Solved: Verify that the conduction current in the wire equals the displacement current ...
Question:
Verify that the conduction current in the wire equals the displacement current between the plates of the parallel plate capacitor in the figure below.
The voltage source supplies $V_c = V_o\sin\omega {t}$.
Solution:
The question is asking us to compare if the conduction current $I_c$ and the displacement current $I_d$ are equal.
Thus, we need to calculate for each.
1. Conduction current (Ic) = ?
From the circuit, we can see that, the current flowing in the circuit is the same as the current passing through the capacitor.
Hence, we can use $I_c = C\frac{\text{d}V_c}{\text{d}t}$.
Where:
$C$ is capacitance of the capacitor. $C =\frac{ \epsilon A}{d}$
$V_c$ is the voltage across the capacitor, which is the same as the input voltage source $V_c = V_o\sin\omega{t}$.
Therefore, $I_c = C\frac{d(V_o\sin\omega t)}{dt}$
If we differentiate the voltage, we have $I_c = C V_o \omega\cos\omega t$.
Now letโs find the displacement current $I_d$.
2. Displacement current $(I_d)$ = ?
But $I_d = \int\int J_d \cdot ds$ (surface integral of displacement current density over a surface)
This is also equal to the surface integral of $\int\int\frac{\partial D}{\partial t} \cdot ds$
Where:
$D$ (is electric flux density).
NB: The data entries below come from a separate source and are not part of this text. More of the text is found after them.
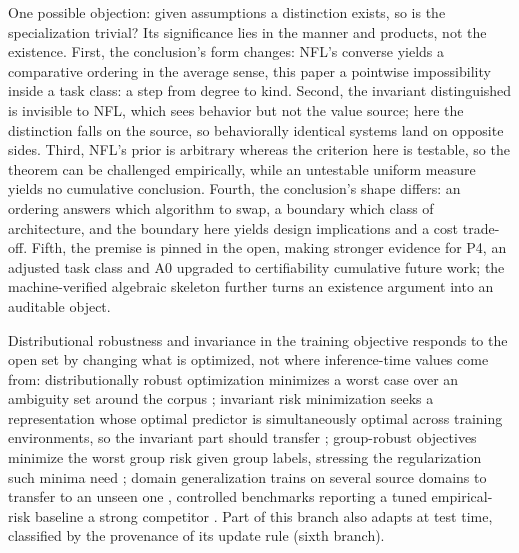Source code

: One possible objection: given assumptions a distinction exists, so is the specialization trivial? Its significance lies in the manner and products, not the existence. First, the conclusion's form changes: NFL's converse yields a comparative ordering in the average sense, this paper a pointwise impossibility inside a task class: a step from degree to kind. Second, the invariant distinguished is invisible to NFL, which sees behavior but not the value source; here the distinction falls on the source, so behaviorally identical systems land on opposite sides. Third, NFL's prior is arbitrary whereas the criterion here is testable, so the theorem can be challenged empirically, while an untestable uniform measure yields no cumulative conclusion. Fourth, the conclusion's shape differs: an ordering answers which algorithm to swap, a boundary which class of architecture, and the boundary here yields design implications and a cost trade-off. Fifth, the premise is pinned in the open, making stronger evidence for P4, an adjusted task class and A0 upgraded to certifiability cumulative future work; the machine-verified algebraic skeleton further turns an existence argument into an auditable object.

Distributional robustness and invariance in the training objective responds to the open set by changing what is optimized, not where inference-time values come from: distributionally robust optimization minimizes a worst case over an ambiguity set around the corpus \citep{bental2013,rahimian2022}; invariant risk minimization seeks a representation whose optimal predictor is simultaneously optimal across training environments, so the invariant part should transfer \citep{arjovsky2019}; group-robust objectives minimize the worst group risk given group labels, stressing the regularization such minima need \citep{sagawa2020}; domain generalization trains on several source domains to transfer to an unseen one \citep{zhou2022}, controlled benchmarks reporting a tuned empirical-risk baseline a strong competitor \citep{gulrajani2021}. Part of this branch also adapts at test time, classified by the provenance of its update rule (sixth branch).

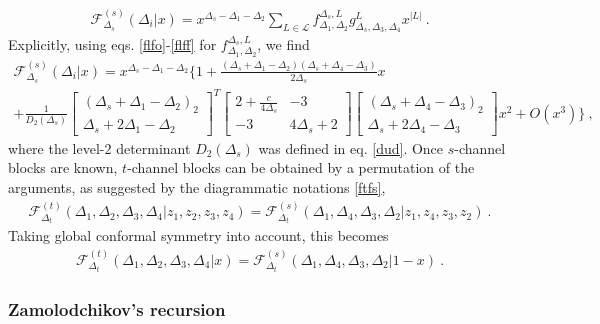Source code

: \documentclass[12pt, a4paper, notitlepage, twoside]{report}
\numberwithin{equation}{section}
\theoremstyle{break}
\begin{document}
\begin{align}
 \mathcal{F}^{(s)}_{\Delta_s}(\Delta_i|x) = x^{\Delta_s-\Delta_1-\Delta_2}\sum_{L\in\mathcal{L}} f_{\Delta_1,\Delta_2}^{\Delta_s,L} g^{L}_{\Delta_s,\Delta_3,\Delta_4}x^{|L|}\ .
\label{gsd}
\end{align}
Explicitly, using eqs. \eqref{flfo}-\eqref{flff} for $f_{\Delta_1,\Delta_2}^{\Delta_s,L}$, we find 
\begin{multline}
 \mathcal{F}^{(s)}_{\Delta_s}(\Delta_i|x) 
= x^{\Delta_s - \Delta_1 - \Delta_2}\Bigg\{ 1 
+ \frac{(\Delta_s+\Delta_1-\Delta_2)(\Delta_s+\Delta_4-\Delta_3)}{2\Delta_s} x  
\\
+ \frac{1}{D_2(\Delta_s)}
\begin{bmatrix} (\Delta_s+\Delta_1-\Delta_2)_2 \\ \Delta_s+2\Delta_1-\Delta_2 \end{bmatrix}^T
\begin{bmatrix} 2+\frac{c}{4\Delta_s} & -3 \\ -3 & 4\Delta_s+2 \end{bmatrix}
\begin{bmatrix} (\Delta_s+\Delta_4-\Delta_3)_2 \\ \Delta_s+2\Delta_4-\Delta_3 \end{bmatrix}
 x^2 + O(x^3)\Bigg\}\ ,
\end{multline}
where the level-$2$ determinant $D_2(\Delta_s)$ was defined in eq. \eqref{dud}.
Once $s$-channel blocks are known, $t$-channel blocks can be obtained by a permutation of the arguments, as suggested by the diagrammatic notations \eqref{ftfs},
\begin{align}
 \mathcal{F}^{(t)}_{\Delta_t}(\Delta_1,\Delta_2,\Delta_3,\Delta_4|z_1,z_2,z_3,z_4) = \mathcal{F}^{(s)}_{\Delta_t}(\Delta_1,\Delta_4,\Delta_3,\Delta_2|z_1,z_4,z_3,z_2)\ . 
\label{gtgs}
\end{align}
Taking global conformal symmetry into account, this becomes
\begin{align}
 \mathcal{F}^{(t)}_{\Delta_t}(\Delta_1,\Delta_2,\Delta_3,\Delta_4|x) = \mathcal{F}^{(s)}_{\Delta_t}(\Delta_1,\Delta_4,\Delta_3,\Delta_2|1-x)\ .
\end{align}

\subsubsection{Zamolodchikov's recursion}
\end{document}
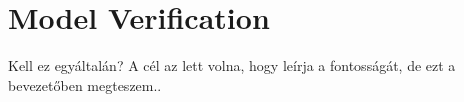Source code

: \section{Model Verification}



Kell ez egyáltalán? A cél az lett volna, hogy leírja a fontosságát, de ezt a bevezetőben megteszem..

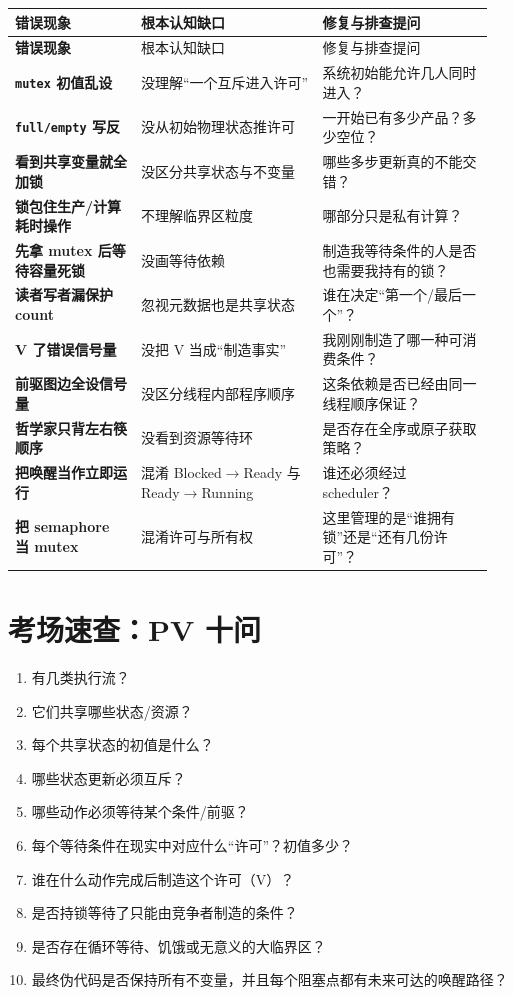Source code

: \documentclass[11pt,a4paper]{ctexart}
\newcommand{\code}[1]{\texttt{#1}}
\begin{document}
\begingroup
\small
\renewcommand{\arraystretch}{1.25}
\begin{longtable}{>{\bfseries}p{0.25\linewidth} p{0.36\linewidth} p{0.34\linewidth}}
\toprule
错误现象 & 根本认知缺口 & 修复与排查提问\\
\midrule
\endfirsthead
\toprule
错误现象 & 根本认知缺口 & 修复与排查提问\\
\midrule
\endhead
\code{mutex} 初值乱设 & 没理解“一个互斥进入许可” & 系统初始能允许几人同时进入？\\
\code{full/empty} 写反 & 没从初始物理状态推许可 & 一开始已有多少产品？多少空位？\\
看到共享变量就全加锁 & 没区分共享状态与不变量 & 哪些多步更新真的不能交错？\\
锁包住生产/计算耗时操作 & 不理解临界区粒度 & 哪部分只是私有计算？\\
先拿 mutex 后等待容量死锁 & 没画等待依赖 & 制造我等待条件的人是否也需要我持有的锁？\\
读者写者漏保护 count & 忽视元数据也是共享状态 & 谁在决定“第一个/最后一个”？\\
V 了错误信号量 & 没把 V 当成“制造事实” & 我刚刚制造了哪一种可消费条件？\\
前驱图边全设信号量 & 没区分线程内部程序顺序 & 这条依赖是否已经由同一线程顺序保证？\\
哲学家只背左右筷顺序 & 没看到资源等待环 & 是否存在全序或原子获取策略？\\
把唤醒当作立即运行 & 混淆 Blocked$\to$Ready 与 Ready$\to$Running & 谁还必须经过 scheduler？\\
把 semaphore 当 mutex & 混淆许可与所有权 & 这里管理的是“谁拥有锁”还是“还有几份许可”？\\
\bottomrule
\end{longtable}
\endgroup

\section{考场速查：PV 十问}

\begin{exam}[拿到 PV 大题，按顺序问]
\begin{enumerate}
\item 有几类执行流？
\item 它们共享哪些状态/资源？
\item 每个共享状态的初值是什么？
\item 哪些状态更新必须互斥？
\item 哪些动作必须等待某个条件/前驱？
\item 每个等待条件在现实中对应什么“许可”？初值多少？
\item 谁在什么动作完成后制造这个许可（V）？
\item 是否持锁等待了只能由竞争者制造的条件？
\item 是否存在循环等待、饥饿或无意义的大临界区？
\item 最终伪代码是否保持所有不变量，并且每个阻塞点都有未来可达的唤醒路径？
\end{enumerate}
\end{exam}
\end{document}
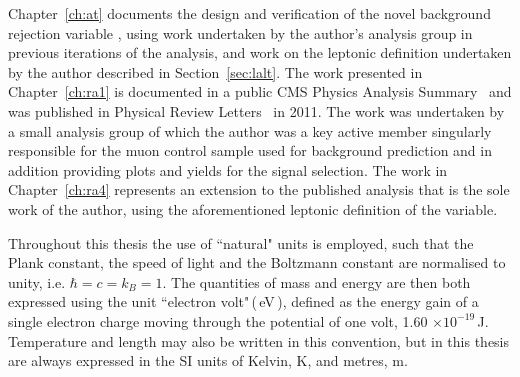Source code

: Chapter~\ref{ch:at} documents the design and verification of the novel background rejection variable \alt, using work undertaken by the author's analysis group in previous iterations of the analysis, and work on the leptonic definition undertaken by the author described in Section~\ref{sec:lalt}. The work presented in Chapter~\ref{ch:ra1} is documented in a public CMS Physics Analysis Summary~\cite{1fbnote} and was published in Physical Review Letters~\cite{PRL1fb} in 2011. The work was undertaken by a small analysis group of which the author was a key active member singularly responsible for the muon control sample used for background prediction and in addition providing plots and yields for the signal selection. The work in Chapter~\ref{ch:ra4} represents an extension to the published analysis that is the sole work of the author, using the aforementioned leptonic definition of the \alt variable. 

Throughout this thesis the use of ``natural" units is employed, such that the Plank constant, the speed of light and the Boltzmann constant are normalised to unity, i.e. $\hbar = c =  k_{B} = 1$. The quantities of mass and energy are then both expressed using the unit ``electron volt"\,(\,eV\,), defined as the energy gain of a single electron charge moving through the potential of one volt, 1.60 $\times 10^{-19}$\,J. Temperature and length may also be written in this convention, but in this thesis are always expressed in the SI units of Kelvin, K, and metres, m.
It can also be expressed in terms of electric field intensity ($E$) as $D = \epsilon E$
Hence, $I_d = \int\int J_d \cdot ds = \int\int\frac{\partial D}{\partial t} \cdot ds$.
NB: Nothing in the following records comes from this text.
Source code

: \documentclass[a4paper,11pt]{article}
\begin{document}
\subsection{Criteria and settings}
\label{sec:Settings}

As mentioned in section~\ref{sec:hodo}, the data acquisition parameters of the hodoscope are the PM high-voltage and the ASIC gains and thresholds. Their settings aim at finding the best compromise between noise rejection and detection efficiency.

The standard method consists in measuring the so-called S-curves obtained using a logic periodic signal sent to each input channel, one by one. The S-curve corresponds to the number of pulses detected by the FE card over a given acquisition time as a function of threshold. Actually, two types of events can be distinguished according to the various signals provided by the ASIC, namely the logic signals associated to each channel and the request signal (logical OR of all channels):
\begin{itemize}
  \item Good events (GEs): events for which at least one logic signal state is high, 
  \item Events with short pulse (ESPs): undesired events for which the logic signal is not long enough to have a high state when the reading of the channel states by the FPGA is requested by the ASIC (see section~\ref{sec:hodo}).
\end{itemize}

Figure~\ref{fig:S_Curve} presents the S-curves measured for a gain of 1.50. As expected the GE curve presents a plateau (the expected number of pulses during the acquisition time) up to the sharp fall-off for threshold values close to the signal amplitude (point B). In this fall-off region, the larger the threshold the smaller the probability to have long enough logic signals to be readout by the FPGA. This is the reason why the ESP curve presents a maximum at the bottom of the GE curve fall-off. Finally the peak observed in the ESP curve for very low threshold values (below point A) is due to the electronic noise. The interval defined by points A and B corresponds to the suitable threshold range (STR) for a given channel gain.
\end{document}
But $E$ can also be expressed in terms of $\frac{V }{D} \frac{(voltage [V])}{(distance [m])}$
Hence, $D = \epsilon\frac{V }{D} \frac{(voltage [V])}{(distance [m])}$
So to solve for $I_d = \int\int\frac{\partial D}{\partial t} \cdot ds$, we need to differentiate $D$.
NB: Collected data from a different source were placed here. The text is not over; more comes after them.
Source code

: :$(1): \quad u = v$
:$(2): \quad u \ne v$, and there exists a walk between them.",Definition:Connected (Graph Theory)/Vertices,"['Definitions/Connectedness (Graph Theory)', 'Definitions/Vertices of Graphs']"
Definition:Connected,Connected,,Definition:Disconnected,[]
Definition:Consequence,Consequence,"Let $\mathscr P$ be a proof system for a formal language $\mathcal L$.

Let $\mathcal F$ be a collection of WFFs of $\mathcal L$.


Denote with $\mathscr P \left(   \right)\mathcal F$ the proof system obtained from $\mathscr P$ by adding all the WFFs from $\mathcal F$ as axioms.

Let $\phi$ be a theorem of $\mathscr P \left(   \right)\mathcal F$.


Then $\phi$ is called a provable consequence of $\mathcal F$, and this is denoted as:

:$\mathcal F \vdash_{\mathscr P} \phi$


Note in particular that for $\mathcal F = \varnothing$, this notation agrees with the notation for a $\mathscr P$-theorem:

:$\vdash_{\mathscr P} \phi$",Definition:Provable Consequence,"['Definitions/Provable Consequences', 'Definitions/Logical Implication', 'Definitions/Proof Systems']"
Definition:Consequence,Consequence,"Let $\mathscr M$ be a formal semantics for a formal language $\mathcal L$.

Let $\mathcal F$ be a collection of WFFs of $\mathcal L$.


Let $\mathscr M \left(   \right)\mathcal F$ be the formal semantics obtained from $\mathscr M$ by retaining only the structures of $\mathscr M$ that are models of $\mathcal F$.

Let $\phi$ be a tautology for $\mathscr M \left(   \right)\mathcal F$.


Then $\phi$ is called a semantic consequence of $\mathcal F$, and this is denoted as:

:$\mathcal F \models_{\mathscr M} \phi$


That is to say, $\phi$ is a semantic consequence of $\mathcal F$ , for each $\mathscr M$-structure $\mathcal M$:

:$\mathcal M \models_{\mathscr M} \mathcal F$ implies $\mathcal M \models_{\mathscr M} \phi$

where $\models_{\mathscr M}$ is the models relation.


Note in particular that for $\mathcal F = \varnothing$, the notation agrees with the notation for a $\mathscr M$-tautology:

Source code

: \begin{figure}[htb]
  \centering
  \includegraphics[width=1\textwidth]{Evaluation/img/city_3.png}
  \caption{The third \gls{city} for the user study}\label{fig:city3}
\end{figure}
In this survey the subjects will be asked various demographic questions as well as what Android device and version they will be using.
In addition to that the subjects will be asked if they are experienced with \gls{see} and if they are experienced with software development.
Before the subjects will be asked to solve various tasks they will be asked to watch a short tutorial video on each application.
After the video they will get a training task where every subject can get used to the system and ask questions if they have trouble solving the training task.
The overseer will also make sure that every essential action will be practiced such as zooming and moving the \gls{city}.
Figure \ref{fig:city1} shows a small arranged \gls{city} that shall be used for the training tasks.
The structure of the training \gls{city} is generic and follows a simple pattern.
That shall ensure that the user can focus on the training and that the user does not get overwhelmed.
Therefore, $I_d = \int\int\frac{\partial D}{\partial t} \cdot ds$.
$\frac{\partial D}{\partial t} = \frac{\epsilon\cdot V_o}{d} \omega\cos\omega t$
$I_d = \int\int(\frac{\epsilon\cdot V_o}{d} \omega\cos\omega t) \cdot ds $
$= \int\int ds (\frac{\epsilon\cdot V_o}{d} \omega\cos\omega t) $.
$\int\int ds$ = Area of the surface $(A)$
By substituting $A$, $I_d = A (\frac{\epsilon\cdot V_o}{d} \omega\cos\omega t)$
Remember that $C = \frac{\epsilon A}{d}$
Therefore, $I_d = C V_o\omega\cos\omega t$.
So in conclusion, by comparing $I_c$ and $I_d$, we can see that they are equal. i.e., $I_c = I_d = C V_o\omega\cos\omega t$.